YOUR TASK> Line by line, copy the data below exactly.

** DATA FOR PROCESSING follows **

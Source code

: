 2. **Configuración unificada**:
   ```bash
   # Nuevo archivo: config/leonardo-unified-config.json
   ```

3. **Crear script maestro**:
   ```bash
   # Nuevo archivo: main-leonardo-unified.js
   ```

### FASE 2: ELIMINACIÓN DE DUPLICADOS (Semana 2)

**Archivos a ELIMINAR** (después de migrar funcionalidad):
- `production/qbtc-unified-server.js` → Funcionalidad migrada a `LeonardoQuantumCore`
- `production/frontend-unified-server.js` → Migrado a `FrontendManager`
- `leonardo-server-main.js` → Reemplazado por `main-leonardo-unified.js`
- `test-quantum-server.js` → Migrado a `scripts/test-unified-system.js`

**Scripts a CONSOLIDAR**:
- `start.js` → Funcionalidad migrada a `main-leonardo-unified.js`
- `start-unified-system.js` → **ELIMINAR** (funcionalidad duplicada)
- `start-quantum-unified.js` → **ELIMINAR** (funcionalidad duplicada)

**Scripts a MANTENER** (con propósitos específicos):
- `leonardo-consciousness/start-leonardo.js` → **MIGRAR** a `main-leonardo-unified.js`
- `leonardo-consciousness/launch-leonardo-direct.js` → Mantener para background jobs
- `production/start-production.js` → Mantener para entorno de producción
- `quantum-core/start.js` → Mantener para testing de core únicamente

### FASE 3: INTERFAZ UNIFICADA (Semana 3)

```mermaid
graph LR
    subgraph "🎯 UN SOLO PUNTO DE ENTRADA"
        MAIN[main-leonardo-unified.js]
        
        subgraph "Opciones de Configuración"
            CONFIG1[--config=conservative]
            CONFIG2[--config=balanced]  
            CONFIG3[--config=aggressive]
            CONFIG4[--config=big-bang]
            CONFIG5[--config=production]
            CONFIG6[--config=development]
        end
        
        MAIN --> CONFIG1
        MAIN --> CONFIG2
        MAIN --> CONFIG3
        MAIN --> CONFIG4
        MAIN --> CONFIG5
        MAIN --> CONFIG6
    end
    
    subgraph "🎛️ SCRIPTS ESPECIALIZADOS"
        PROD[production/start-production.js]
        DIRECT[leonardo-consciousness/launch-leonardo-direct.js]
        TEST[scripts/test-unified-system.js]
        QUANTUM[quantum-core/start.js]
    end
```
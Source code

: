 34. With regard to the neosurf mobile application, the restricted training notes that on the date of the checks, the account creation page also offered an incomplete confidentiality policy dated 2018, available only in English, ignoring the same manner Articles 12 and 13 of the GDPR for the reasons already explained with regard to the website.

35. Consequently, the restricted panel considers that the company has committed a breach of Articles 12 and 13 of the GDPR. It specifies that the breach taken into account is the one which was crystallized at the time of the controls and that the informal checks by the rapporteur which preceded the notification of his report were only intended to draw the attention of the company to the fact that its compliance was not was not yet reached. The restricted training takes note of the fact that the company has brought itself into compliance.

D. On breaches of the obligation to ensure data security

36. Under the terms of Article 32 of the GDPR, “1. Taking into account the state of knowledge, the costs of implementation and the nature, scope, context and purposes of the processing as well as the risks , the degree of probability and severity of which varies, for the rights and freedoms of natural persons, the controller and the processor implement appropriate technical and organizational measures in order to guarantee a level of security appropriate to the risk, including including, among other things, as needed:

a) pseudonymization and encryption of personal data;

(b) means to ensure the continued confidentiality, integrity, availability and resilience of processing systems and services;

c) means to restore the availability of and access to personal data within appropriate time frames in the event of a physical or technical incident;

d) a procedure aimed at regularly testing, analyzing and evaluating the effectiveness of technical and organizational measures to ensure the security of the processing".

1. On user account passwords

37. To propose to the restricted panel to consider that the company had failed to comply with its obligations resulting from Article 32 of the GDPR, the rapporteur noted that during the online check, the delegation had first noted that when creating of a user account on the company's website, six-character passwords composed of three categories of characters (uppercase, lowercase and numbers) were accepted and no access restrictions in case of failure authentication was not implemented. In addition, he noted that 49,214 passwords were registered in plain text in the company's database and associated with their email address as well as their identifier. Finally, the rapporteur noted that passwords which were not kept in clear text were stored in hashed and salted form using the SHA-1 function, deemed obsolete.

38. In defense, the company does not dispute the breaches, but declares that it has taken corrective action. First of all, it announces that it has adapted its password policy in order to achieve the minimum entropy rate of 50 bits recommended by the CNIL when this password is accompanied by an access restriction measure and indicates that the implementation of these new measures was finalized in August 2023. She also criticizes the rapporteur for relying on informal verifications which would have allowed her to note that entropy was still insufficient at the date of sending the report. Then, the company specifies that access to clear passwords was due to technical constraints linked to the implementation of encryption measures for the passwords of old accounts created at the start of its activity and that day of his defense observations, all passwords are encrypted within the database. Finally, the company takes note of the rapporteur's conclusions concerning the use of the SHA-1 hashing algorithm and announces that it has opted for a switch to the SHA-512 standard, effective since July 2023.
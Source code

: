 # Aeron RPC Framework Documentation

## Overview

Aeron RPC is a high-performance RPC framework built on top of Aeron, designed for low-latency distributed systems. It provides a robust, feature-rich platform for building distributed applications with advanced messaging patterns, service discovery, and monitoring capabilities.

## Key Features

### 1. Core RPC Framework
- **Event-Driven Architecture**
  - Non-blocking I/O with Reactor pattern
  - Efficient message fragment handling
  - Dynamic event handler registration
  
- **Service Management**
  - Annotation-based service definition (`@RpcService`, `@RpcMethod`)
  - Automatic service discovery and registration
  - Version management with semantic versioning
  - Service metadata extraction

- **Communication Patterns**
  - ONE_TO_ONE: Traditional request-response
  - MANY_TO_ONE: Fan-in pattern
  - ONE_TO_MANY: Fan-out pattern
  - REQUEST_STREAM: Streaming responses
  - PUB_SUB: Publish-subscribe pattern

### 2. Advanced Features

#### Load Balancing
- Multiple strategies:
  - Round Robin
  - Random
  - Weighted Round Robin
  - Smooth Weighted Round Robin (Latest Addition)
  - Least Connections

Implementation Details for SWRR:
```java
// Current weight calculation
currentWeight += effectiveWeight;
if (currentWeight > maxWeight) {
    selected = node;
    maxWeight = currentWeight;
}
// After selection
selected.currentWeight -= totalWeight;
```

** End of DATA FOR PROCESSING **

ANSWER TO THIS TASK>
Source code

: 2. **Configuración unificada**:
   ```bash
   # Nuevo archivo: config/leonardo-unified-config.json
   ```

3. **Crear script maestro**:
   ```bash
   # Nuevo archivo: main-leonardo-unified.js
   ```

### FASE 2: ELIMINACIÓN DE DUPLICADOS (Semana 2)

**Archivos a ELIMINAR** (después de migrar funcionalidad):
- `production/qbtc-unified-server.js` → Funcionalidad migrada a `LeonardoQuantumCore`
- `production/frontend-unified-server.js` → Migrado a `FrontendManager`
- `leonardo-server-main.js` → Reemplazado por `main-leonardo-unified.js`
- `test-quantum-server.js` → Migrado a `scripts/test-unified-system.js`

**Scripts a CONSOLIDAR**:
- `start.js` → Funcionalidad migrada a `main-leonardo-unified.js`
- `start-unified-system.js` → **ELIMINAR** (funcionalidad duplicada)
- `start-quantum-unified.js` → **ELIMINAR** (funcionalidad duplicada)

**Scripts a MANTENER** (con propósitos específicos):
- `leonardo-consciousness/start-leonardo.js` → **MIGRAR** a `main-leonardo-unified.js`
- `leonardo-consciousness/launch-leonardo-direct.js` → Mantener para background jobs
- `production/start-production.js` → Mantener para entorno de producción
- `quantum-core/start.js` → Mantener para testing de core únicamente

### FASE 3: INTERFAZ UNIFICADA (Semana 3)

```mermaid
graph LR
    subgraph "🎯 UN SOLO PUNTO DE ENTRADA"
        MAIN[main-leonardo-unified.js]
        
        subgraph "Opciones de Configuración"
            CONFIG1[--config=conservative]
            CONFIG2[--config=balanced]  
            CONFIG3[--config=aggressive]
            CONFIG4[--config=big-bang]
            CONFIG5[--config=production]
            CONFIG6[--config=development]
        end
        
        MAIN --> CONFIG1
        MAIN --> CONFIG2
        MAIN --> CONFIG3
        MAIN --> CONFIG4
        MAIN --> CONFIG5
        MAIN --> CONFIG6
    end
    
    subgraph "🎛️ SCRIPTS ESPECIALIZADOS"
        PROD[production/start-production.js]
        DIRECT[leonardo-consciousness/launch-leonardo-direct.js]
        TEST[scripts/test-unified-system.js]
        QUANTUM[quantum-core/start.js]
    end
```
Source code

: 34. With regard to the neosurf mobile application, the restricted training notes that on the date of the checks, the account creation page also offered an incomplete confidentiality policy dated 2018, available only in English, ignoring the same manner Articles 12 and 13 of the GDPR for the reasons already explained with regard to the website.

35. Consequently, the restricted panel considers that the company has committed a breach of Articles 12 and 13 of the GDPR. It specifies that the breach taken into account is the one which was crystallized at the time of the controls and that the informal checks by the rapporteur which preceded the notification of his report were only intended to draw the attention of the company to the fact that its compliance was not was not yet reached. The restricted training takes note of the fact that the company has brought itself into compliance.

D. On breaches of the obligation to ensure data security

36. Under the terms of Article 32 of the GDPR, “1. Taking into account the state of knowledge, the costs of implementation and the nature, scope, context and purposes of the processing as well as the risks , the degree of probability and severity of which varies, for the rights and freedoms of natural persons, the controller and the processor implement appropriate technical and organizational measures in order to guarantee a level of security appropriate to the risk, including including, among other things, as needed:

a) pseudonymization and encryption of personal data;

(b) means to ensure the continued confidentiality, integrity, availability and resilience of processing systems and services;

c) means to restore the availability of and access to personal data within appropriate time frames in the event of a physical or technical incident;

d) a procedure aimed at regularly testing, analyzing and evaluating the effectiveness of technical and organizational measures to ensure the security of the processing".

1. On user account passwords

37. To propose to the restricted panel to consider that the company had failed to comply with its obligations resulting from Article 32 of the GDPR, the rapporteur noted that during the online check, the delegation had first noted that when creating of a user account on the company's website, six-character passwords composed of three categories of characters (uppercase, lowercase and numbers) were accepted and no access restrictions in case of failure authentication was not implemented. In addition, he noted that 49,214 passwords were registered in plain text in the company's database and associated with their email address as well as their identifier. Finally, the rapporteur noted that passwords which were not kept in clear text were stored in hashed and salted form using the SHA-1 function, deemed obsolete.

38. In defense, the company does not dispute the breaches, but declares that it has taken corrective action. First of all, it announces that it has adapted its password policy in order to achieve the minimum entropy rate of 50 bits recommended by the CNIL when this password is accompanied by an access restriction measure and indicates that the implementation of these new measures was finalized in August 2023. She also criticizes the rapporteur for relying on informal verifications which would have allowed her to note that entropy was still insufficient at the date of sending the report. Then, the company specifies that access to clear passwords was due to technical constraints linked to the implementation of encryption measures for the passwords of old accounts created at the start of its activity and that day of his defense observations, all passwords are encrypted within the database. Finally, the company takes note of the rapporteur's conclusions concerning the use of the SHA-1 hashing algorithm and announces that it has opted for a switch to the SHA-512 standard, effective since July 2023.
Source code

: # Aeron RPC Framework Documentation

## Overview

Aeron RPC is a high-performance RPC framework built on top of Aeron, designed for low-latency distributed systems. It provides a robust, feature-rich platform for building distributed applications with advanced messaging patterns, service discovery, and monitoring capabilities.

## Key Features

### 1. Core RPC Framework
- **Event-Driven Architecture**
  - Non-blocking I/O with Reactor pattern
  - Efficient message fragment handling
  - Dynamic event handler registration
  
- **Service Management**
  - Annotation-based service definition (`@RpcService`, `@RpcMethod`)
  - Automatic service discovery and registration
  - Version management with semantic versioning
  - Service metadata extraction

- **Communication Patterns**
  - ONE_TO_ONE: Traditional request-response
  - MANY_TO_ONE: Fan-in pattern
  - ONE_TO_MANY: Fan-out pattern
  - REQUEST_STREAM: Streaming responses
  - PUB_SUB: Publish-subscribe pattern

### 2. Advanced Features

#### Load Balancing
- Multiple strategies:
  - Round Robin
  - Random
  - Weighted Round Robin
  - Smooth Weighted Round Robin (Latest Addition)
  - Least Connections

Implementation Details for SWRR:
```java
// Current weight calculation
currentWeight += effectiveWeight;
if (currentWeight > maxWeight) {
    selected = node;
    maxWeight = currentWeight;
}
// After selection
selected.currentWeight -= totalWeight;
```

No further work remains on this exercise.